EXERCISE DIRECTIONS:
Each line of the data below that includes the string "updated" must be copied.

——————————

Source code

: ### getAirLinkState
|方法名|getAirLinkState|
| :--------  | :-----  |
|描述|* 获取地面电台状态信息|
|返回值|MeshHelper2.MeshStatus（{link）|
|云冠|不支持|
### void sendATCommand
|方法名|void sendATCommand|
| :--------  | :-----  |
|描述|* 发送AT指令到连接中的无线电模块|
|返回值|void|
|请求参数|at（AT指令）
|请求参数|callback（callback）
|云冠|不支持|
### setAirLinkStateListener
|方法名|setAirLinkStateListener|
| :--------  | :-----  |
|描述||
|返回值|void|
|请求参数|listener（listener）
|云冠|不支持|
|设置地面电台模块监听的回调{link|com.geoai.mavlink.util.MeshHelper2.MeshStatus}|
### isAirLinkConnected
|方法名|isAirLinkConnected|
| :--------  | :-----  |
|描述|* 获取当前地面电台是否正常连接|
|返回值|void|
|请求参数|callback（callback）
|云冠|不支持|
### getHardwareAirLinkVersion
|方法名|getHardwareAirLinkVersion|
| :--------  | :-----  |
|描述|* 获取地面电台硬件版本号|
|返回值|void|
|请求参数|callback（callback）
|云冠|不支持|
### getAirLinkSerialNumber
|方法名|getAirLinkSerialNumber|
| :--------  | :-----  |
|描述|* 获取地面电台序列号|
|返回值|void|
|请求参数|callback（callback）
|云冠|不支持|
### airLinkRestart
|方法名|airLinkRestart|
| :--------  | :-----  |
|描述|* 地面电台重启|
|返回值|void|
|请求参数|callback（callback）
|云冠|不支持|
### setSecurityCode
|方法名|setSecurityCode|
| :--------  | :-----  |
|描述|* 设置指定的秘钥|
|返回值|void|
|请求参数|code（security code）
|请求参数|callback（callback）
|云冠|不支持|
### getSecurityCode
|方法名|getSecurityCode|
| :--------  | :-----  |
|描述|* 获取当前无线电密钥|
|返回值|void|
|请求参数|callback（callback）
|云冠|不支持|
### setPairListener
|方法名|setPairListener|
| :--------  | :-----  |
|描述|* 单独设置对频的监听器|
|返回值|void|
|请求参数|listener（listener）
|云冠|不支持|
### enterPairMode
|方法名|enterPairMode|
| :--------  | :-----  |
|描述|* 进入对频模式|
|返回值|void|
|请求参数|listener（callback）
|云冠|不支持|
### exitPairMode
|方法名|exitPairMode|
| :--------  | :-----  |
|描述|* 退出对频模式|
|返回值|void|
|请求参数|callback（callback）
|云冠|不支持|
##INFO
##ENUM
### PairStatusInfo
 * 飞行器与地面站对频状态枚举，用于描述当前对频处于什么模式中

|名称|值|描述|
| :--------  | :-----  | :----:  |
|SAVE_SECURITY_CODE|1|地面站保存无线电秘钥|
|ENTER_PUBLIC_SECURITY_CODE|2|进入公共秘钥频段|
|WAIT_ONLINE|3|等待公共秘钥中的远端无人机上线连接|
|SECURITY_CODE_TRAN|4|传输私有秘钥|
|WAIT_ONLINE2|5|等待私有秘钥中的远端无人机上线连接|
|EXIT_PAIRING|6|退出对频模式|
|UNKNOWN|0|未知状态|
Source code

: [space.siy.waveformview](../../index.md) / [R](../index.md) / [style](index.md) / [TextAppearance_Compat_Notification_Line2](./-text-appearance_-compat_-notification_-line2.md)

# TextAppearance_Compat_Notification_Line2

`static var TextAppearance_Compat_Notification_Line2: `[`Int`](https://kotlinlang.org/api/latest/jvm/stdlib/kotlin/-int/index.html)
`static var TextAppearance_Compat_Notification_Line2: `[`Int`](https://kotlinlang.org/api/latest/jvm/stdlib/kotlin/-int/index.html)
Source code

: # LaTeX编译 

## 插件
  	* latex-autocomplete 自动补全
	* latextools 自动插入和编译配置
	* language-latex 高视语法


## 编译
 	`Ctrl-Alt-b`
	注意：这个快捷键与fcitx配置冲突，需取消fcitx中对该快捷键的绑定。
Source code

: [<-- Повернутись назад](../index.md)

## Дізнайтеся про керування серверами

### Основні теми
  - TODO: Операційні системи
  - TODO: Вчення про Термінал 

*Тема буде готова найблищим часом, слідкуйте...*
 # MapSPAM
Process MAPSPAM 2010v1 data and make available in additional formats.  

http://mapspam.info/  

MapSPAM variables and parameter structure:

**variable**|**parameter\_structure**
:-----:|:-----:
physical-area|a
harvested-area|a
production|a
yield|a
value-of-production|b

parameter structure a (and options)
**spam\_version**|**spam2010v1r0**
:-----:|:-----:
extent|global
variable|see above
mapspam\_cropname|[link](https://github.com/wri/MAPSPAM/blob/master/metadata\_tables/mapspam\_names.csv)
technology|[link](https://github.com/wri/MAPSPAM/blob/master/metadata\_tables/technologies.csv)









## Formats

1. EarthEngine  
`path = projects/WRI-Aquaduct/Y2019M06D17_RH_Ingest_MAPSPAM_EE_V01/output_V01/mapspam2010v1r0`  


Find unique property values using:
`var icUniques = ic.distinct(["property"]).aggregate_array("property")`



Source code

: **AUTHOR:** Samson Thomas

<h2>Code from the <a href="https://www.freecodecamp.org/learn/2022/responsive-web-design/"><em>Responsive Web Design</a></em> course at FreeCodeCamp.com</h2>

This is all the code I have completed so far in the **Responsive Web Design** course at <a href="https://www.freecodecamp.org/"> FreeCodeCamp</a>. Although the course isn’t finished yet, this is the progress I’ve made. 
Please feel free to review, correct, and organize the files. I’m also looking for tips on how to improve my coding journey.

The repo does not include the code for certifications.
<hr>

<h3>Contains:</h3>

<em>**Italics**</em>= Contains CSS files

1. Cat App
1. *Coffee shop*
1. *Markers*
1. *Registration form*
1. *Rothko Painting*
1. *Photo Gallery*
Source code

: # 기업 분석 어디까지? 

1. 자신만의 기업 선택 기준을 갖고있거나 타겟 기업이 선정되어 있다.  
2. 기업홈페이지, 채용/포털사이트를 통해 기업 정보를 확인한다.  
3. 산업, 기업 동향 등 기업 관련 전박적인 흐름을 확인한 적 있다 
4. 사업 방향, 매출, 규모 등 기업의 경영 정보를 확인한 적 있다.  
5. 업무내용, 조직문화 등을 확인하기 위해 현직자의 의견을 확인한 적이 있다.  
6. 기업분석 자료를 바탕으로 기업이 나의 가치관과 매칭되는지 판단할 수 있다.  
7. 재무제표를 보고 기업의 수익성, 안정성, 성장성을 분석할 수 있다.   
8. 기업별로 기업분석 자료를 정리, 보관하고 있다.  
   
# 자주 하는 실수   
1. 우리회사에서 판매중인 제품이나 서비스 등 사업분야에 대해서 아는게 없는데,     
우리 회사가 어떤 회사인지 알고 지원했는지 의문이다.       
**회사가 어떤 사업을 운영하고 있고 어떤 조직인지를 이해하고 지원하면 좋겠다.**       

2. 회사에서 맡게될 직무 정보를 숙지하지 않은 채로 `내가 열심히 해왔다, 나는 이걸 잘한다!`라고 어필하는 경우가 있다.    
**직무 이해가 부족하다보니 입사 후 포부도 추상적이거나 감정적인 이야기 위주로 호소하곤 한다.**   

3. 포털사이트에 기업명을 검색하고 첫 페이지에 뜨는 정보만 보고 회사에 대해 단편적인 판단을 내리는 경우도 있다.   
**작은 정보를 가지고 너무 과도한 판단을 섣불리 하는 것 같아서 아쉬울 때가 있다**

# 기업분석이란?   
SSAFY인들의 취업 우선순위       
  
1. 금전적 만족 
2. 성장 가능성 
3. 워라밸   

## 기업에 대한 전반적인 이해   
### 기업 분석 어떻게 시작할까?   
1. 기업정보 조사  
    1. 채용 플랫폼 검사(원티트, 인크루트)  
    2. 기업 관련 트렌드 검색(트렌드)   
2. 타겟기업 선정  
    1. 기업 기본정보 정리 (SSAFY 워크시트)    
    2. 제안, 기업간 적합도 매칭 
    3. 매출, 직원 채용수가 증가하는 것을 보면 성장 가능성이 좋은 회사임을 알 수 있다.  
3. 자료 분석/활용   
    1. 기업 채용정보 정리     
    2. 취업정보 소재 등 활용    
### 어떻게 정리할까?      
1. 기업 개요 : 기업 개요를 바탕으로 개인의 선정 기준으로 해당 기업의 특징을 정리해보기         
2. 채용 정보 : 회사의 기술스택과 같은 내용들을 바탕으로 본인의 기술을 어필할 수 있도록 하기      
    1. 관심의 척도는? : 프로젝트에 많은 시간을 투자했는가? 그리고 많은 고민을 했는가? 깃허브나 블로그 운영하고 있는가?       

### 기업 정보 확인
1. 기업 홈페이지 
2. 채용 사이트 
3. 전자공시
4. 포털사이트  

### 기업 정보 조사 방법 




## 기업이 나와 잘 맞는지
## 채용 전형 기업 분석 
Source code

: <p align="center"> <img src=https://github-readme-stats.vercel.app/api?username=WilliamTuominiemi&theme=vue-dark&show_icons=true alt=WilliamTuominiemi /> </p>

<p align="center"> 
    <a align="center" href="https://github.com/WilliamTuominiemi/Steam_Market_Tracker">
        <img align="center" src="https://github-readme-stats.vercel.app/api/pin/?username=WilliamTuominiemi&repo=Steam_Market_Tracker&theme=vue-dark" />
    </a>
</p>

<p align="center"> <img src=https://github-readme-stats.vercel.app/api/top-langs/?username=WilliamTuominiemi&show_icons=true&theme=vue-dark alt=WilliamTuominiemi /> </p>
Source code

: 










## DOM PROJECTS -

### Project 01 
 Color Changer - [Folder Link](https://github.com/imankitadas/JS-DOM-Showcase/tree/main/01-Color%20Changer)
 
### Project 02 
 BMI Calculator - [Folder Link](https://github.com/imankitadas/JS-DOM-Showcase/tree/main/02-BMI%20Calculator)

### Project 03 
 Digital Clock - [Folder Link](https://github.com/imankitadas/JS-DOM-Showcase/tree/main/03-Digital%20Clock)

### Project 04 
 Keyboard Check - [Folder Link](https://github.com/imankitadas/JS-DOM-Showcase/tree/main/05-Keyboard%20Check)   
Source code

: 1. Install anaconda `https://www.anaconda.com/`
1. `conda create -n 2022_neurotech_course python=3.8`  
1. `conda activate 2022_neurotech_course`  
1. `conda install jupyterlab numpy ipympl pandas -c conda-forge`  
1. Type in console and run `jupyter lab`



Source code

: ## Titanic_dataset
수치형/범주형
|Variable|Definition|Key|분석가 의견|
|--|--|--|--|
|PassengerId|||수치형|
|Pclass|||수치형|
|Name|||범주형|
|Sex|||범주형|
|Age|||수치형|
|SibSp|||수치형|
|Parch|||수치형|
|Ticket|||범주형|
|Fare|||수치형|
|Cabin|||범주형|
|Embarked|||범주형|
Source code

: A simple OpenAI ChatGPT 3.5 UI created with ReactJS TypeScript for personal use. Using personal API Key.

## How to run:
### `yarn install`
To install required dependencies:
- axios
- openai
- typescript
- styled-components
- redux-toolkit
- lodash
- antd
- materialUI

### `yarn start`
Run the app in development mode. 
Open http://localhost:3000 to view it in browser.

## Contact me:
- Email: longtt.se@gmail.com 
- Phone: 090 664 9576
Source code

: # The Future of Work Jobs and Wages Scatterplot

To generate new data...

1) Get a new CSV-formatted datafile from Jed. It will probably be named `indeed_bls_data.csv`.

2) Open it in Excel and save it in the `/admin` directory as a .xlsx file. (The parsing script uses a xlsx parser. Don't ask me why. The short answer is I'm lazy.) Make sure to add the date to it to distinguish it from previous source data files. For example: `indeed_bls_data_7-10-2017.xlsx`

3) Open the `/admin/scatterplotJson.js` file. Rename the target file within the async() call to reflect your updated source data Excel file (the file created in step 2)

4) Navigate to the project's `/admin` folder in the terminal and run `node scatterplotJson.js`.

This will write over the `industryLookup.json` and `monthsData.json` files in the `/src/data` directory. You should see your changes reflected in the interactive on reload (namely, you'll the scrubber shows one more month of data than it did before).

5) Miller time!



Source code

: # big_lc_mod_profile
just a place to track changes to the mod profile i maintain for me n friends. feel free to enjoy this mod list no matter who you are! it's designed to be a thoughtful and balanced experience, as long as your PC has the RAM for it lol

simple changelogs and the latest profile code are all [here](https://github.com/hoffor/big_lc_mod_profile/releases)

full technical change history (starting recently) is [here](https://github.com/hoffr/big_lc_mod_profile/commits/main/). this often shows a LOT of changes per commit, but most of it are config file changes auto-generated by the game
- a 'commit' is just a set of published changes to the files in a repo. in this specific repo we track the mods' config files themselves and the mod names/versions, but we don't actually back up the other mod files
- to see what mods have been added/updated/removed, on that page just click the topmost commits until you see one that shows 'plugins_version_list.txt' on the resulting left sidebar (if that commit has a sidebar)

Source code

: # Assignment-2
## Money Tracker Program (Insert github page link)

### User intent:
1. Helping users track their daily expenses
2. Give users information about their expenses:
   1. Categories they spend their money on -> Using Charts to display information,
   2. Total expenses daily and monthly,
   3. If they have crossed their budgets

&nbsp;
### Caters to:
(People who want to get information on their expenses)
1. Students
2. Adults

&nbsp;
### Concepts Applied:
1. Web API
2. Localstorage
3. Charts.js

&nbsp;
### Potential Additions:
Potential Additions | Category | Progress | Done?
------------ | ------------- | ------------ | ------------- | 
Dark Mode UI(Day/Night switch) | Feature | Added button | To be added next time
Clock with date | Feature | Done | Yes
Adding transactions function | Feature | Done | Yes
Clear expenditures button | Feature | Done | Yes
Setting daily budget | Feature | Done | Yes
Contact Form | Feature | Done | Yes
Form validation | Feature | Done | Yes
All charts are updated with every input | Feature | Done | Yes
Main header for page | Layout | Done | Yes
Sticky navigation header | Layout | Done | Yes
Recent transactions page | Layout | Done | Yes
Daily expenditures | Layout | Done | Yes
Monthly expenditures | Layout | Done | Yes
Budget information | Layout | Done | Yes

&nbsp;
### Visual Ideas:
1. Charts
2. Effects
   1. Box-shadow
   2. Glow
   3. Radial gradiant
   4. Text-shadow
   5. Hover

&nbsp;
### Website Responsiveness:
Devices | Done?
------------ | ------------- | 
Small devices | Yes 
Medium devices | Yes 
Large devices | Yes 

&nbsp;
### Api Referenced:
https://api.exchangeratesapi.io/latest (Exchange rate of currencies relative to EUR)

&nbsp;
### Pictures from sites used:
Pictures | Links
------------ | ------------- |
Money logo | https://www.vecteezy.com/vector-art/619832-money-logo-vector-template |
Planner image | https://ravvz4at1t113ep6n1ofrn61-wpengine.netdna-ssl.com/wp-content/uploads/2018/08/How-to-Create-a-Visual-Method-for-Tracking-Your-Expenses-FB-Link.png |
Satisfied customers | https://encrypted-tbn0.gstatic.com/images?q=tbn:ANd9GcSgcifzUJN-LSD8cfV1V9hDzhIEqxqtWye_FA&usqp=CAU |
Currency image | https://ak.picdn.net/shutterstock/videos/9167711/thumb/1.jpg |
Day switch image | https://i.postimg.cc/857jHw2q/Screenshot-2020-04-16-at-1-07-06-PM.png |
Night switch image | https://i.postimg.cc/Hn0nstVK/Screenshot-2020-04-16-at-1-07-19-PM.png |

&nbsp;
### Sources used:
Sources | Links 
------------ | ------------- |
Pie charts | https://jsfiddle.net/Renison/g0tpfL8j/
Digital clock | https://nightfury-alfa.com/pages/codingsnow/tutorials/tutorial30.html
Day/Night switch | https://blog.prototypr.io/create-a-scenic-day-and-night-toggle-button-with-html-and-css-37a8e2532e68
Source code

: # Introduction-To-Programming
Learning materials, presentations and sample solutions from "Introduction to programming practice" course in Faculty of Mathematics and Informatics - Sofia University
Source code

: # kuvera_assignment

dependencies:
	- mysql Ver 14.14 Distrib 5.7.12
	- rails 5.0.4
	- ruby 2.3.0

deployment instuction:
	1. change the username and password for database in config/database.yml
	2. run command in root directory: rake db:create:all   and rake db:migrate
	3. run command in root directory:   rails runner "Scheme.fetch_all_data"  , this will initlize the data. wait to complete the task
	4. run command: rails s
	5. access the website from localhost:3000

——————————

TASK SOLUTION:
3) Open the `/admin/scatterplotJson.js` file. Rename the target file within the async() call to reflect your updated source data Excel file (the file created in step 2)
- to see what mods have been added/updated/removed, on that page just click the topmost commits until you see one that shows 'plugins_version_list.txt' on the resulting left sidebar (if that commit has a sidebar)
All charts are updated with every input | Feature | Done | Yes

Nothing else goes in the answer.